That's it in a nutshell. If you listen to those opposed to the idea of CO2 emissions being reduced or elminated, they will conjure up every conceivable notion to dissuade people from believing there is even enough CO2 in the remaining fossil fuels reserves to have any impact beyond a slight warming effect, when in fact the CO2 emitted to date may have already initiated a runaway global warming effect.

Why don't you take those concerns to those responsible for MAGICC?

Luis,

You cannot use a tool while being fully aware of its limits then claim it's all the tool's fault if you screw up. I.e., your conclusions are made as declarative, unequivocal statements. If you had doubt, you needed to address that, and not just in your disclaimer that is not actually a disclaimer. (See my post below.)

Cheers

So far I haven't emitted any opinion on MAGICC.

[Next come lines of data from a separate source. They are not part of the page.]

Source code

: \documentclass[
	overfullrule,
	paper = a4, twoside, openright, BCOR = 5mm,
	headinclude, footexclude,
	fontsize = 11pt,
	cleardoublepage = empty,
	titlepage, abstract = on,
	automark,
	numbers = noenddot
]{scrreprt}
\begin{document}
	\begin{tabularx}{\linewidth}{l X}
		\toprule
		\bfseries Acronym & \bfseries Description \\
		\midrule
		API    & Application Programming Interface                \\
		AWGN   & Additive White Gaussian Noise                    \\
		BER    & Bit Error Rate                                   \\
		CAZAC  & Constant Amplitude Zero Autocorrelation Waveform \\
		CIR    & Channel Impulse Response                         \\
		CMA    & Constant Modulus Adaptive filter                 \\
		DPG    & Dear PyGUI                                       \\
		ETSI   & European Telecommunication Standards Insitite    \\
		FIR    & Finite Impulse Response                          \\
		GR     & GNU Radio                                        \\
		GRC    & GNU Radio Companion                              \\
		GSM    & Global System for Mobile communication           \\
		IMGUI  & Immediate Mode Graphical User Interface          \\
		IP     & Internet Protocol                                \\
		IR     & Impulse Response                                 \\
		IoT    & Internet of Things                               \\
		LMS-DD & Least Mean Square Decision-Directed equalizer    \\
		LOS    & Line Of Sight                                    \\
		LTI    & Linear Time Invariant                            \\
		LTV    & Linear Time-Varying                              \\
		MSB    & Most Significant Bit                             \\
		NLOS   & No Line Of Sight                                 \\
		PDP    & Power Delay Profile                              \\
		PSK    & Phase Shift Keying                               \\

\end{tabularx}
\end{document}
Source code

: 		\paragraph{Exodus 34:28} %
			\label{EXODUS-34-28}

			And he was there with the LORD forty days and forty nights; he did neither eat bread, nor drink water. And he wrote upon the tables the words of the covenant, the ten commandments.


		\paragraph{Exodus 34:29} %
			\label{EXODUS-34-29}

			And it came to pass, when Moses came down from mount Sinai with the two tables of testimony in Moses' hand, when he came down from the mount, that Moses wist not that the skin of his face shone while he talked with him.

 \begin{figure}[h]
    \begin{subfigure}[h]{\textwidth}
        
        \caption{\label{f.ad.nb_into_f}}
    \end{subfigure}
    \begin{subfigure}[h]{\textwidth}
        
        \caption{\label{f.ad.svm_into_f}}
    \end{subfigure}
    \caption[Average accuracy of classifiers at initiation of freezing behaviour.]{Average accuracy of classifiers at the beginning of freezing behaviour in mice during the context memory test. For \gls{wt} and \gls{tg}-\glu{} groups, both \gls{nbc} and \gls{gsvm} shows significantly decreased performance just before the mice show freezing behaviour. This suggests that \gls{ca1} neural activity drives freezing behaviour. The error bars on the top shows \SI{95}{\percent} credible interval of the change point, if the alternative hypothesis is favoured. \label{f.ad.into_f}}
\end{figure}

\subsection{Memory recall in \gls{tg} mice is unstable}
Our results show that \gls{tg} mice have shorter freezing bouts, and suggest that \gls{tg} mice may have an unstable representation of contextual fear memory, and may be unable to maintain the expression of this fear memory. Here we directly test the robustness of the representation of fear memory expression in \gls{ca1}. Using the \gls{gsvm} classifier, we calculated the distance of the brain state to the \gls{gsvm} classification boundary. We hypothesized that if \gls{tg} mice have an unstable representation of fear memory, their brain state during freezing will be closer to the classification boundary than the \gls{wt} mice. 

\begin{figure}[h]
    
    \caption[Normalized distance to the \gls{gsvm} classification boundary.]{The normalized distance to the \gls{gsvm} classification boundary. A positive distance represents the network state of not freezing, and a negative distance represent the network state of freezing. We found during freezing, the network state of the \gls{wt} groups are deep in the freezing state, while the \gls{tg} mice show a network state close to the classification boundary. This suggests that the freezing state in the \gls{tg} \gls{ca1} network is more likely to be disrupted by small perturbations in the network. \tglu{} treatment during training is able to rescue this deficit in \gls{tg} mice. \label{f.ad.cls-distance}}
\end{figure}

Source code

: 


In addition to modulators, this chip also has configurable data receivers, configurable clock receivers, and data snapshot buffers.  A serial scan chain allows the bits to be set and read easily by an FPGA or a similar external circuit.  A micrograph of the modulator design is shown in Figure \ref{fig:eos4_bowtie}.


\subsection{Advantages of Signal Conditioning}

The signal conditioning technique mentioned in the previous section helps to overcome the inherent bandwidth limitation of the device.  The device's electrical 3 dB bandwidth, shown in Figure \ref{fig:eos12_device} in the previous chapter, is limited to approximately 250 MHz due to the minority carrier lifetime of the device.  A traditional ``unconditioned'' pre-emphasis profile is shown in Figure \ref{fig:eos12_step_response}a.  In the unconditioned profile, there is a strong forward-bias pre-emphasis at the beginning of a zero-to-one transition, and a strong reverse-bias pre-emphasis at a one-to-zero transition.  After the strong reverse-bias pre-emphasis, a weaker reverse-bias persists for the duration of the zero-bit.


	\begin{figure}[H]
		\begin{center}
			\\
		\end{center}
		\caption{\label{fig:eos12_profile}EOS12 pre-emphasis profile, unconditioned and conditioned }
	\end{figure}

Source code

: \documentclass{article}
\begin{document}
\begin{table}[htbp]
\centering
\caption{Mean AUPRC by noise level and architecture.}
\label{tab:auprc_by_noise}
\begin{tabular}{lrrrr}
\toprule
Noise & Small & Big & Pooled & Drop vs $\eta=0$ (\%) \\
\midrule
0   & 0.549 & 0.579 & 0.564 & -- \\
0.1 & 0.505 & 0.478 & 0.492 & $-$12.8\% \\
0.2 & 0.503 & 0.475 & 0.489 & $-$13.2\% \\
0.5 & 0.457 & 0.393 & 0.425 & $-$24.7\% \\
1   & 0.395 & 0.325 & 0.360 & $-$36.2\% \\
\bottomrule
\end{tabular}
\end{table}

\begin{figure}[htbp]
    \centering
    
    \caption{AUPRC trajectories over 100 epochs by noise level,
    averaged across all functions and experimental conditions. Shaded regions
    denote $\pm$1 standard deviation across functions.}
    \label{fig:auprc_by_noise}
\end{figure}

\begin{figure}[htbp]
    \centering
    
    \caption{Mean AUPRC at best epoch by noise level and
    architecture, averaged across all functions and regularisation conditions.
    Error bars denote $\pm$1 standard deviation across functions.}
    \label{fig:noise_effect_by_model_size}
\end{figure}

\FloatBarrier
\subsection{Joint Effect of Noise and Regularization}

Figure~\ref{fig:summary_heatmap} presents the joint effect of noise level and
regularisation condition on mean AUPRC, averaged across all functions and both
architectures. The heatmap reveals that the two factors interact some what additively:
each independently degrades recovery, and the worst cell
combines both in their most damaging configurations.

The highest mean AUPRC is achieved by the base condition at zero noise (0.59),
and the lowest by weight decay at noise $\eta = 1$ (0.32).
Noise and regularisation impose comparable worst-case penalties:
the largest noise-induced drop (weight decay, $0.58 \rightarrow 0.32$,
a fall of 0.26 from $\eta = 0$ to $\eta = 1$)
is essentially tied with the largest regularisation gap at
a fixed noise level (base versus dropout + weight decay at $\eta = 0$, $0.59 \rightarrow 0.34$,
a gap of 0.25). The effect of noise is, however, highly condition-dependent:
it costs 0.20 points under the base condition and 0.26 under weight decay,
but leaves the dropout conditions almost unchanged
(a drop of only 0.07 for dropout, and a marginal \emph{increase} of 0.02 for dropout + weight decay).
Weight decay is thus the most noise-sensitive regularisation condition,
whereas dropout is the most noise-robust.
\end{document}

Your vernacular is unnecessary.

Luis,

You used it. You made definitive conclusions based upon it. You have made a de facto statement of opinion about it: It suffices for your needs.

If your sole purpose was to compare your findings in Olduvai vs. the IEA WEO, then what the heck was the point? "Here are two studies, both wide of the mark - by a lot - but let's critique those idiots over there!" Is that supposed to make sense to your readers? A mental exercise just for the heck of it? No. It would be analogous to writing a paper on whether the Edsel or the Torpedo was the bigger failure: irrelevant, and who cares?

You excuse your use of MAGICC as needing to use the equivalent of what the IPCC and IEA relied on. OK. Understandable. You want a fair comparison. But that did not require you to accept the program's assumptions. If anything, exploring them would have strengthened your argument as you could have quite fairly done as I have and shown that the assumptions and data they used rendered their analysis nearly useless (as science. As public relations, it did its job). Then you could have, as I have with your presentation, dismissed it outright. Then you could have produced a better analysis not hobbled by bad data and poor assumptions. That would have only highlighted how poor their report was.

What you have done instead is repeat their errors, then compound them with even more egregious errors. They, at least, don't dismiss reality. When you and Euan say 1.6C by centuries end you turn the entire discussion into a joke. Again: That much warming is already going to happen just with the carbon that is already in the system.

So, in the end, you were bound to the MAGICC and its assumptions because to update them would have left you with no axe to grind with the IEA on the climate angle because you would have reached the same conclusions. Couldn't have that, now, eh?

You two should have limited yourselves to the energy issues. Might have been a fine paper.